• What is required
Print the records below exactly, and do not carry over any picture.

[Saved entries]
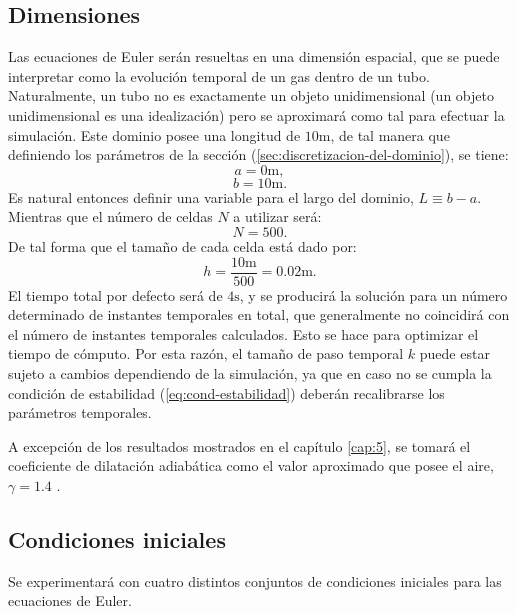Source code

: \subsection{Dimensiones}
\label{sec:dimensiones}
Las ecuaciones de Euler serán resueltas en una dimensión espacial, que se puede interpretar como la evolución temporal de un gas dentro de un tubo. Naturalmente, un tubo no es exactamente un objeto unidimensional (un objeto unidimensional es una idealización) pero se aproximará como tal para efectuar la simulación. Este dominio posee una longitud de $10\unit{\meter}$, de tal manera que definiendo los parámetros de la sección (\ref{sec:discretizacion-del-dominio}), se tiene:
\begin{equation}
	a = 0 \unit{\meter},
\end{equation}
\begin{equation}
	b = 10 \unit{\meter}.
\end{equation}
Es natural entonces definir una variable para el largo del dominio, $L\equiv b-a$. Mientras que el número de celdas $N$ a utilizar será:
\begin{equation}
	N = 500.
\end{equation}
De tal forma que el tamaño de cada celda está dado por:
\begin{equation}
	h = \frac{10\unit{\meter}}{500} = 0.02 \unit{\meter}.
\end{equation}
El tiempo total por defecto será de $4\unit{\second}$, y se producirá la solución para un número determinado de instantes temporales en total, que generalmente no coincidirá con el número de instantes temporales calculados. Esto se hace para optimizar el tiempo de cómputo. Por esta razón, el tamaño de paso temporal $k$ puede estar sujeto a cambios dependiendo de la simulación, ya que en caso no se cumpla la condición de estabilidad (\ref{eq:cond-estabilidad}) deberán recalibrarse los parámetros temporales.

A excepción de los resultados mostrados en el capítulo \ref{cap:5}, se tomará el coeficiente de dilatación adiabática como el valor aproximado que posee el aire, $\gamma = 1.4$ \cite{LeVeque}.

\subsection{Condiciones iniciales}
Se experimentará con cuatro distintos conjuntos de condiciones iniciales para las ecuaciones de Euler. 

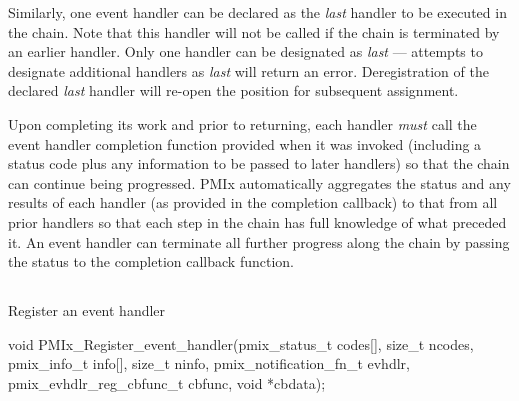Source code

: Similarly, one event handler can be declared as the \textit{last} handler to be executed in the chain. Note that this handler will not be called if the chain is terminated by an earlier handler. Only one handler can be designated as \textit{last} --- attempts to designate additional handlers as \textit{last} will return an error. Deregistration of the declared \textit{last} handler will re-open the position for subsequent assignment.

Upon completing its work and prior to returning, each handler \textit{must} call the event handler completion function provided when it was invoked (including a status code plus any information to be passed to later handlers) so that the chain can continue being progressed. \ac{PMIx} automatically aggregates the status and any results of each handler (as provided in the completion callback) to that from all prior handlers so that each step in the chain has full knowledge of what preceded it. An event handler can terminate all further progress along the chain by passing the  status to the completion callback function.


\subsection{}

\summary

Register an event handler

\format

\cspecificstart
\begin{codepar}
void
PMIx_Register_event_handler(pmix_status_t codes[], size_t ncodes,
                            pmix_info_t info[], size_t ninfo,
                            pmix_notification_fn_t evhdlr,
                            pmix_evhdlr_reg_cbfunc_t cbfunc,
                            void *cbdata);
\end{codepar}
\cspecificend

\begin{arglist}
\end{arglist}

• Written answer
Source code

: \subsection{Dimensiones}
\label{sec:dimensiones}
Las ecuaciones de Euler serán resueltas en una dimensión espacial, que se puede interpretar como la evolución temporal de un gas dentro de un tubo. Naturalmente, un tubo no es exactamente un objeto unidimensional (un objeto unidimensional es una idealización) pero se aproximará como tal para efectuar la simulación. Este dominio posee una longitud de $10\unit{\meter}$, de tal manera que definiendo los parámetros de la sección (\ref{sec:discretizacion-del-dominio}), se tiene:
\begin{equation}
	a = 0 \unit{\meter},
\end{equation}
\begin{equation}
	b = 10 \unit{\meter}.
\end{equation}
Es natural entonces definir una variable para el largo del dominio, $L\equiv b-a$. Mientras que el número de celdas $N$ a utilizar será:
\begin{equation}
	N = 500.
\end{equation}
De tal forma que el tamaño de cada celda está dado por:
\begin{equation}
	h = \frac{10\unit{\meter}}{500} = 0.02 \unit{\meter}.
\end{equation}
El tiempo total por defecto será de $4\unit{\second}$, y se producirá la solución para un número determinado de instantes temporales en total, que generalmente no coincidirá con el número de instantes temporales calculados. Esto se hace para optimizar el tiempo de cómputo. Por esta razón, el tamaño de paso temporal $k$ puede estar sujeto a cambios dependiendo de la simulación, ya que en caso no se cumpla la condición de estabilidad (\ref{eq:cond-estabilidad}) deberán recalibrarse los parámetros temporales.

A excepción de los resultados mostrados en el capítulo \ref{cap:5}, se tomará el coeficiente de dilatación adiabática como el valor aproximado que posee el aire, $\gamma = 1.4$ \cite{LeVeque}.

\subsection{Condiciones iniciales}
Se experimentará con cuatro distintos conjuntos de condiciones iniciales para las ecuaciones de Euler. 

Source code

: Similarly, one event handler can be declared as the \textit{last} handler to be executed in the chain. Note that this handler will not be called if the chain is terminated by an earlier handler. Only one handler can be designated as \textit{last} --- attempts to designate additional handlers as \textit{last} will return an error. Deregistration of the declared \textit{last} handler will re-open the position for subsequent assignment.

Upon completing its work and prior to returning, each handler \textit{must} call the event handler completion function provided when it was invoked (including a status code plus any information to be passed to later handlers) so that the chain can continue being progressed. \ac{PMIx} automatically aggregates the status and any results of each handler (as provided in the completion callback) to that from all prior handlers so that each step in the chain has full knowledge of what preceded it. An event handler can terminate all further progress along the chain by passing the  status to the completion callback function.


\subsection{}

\summary

Register an event handler

\format

\cspecificstart
\begin{codepar}
void
PMIx_Register_event_handler(pmix_status_t codes[], size_t ncodes,
                            pmix_info_t info[], size_t ninfo,
                            pmix_notification_fn_t evhdlr,
                            pmix_evhdlr_reg_cbfunc_t cbfunc,
                            void *cbdata);
\end{codepar}
\cspecificend

\begin{arglist}
\end{arglist}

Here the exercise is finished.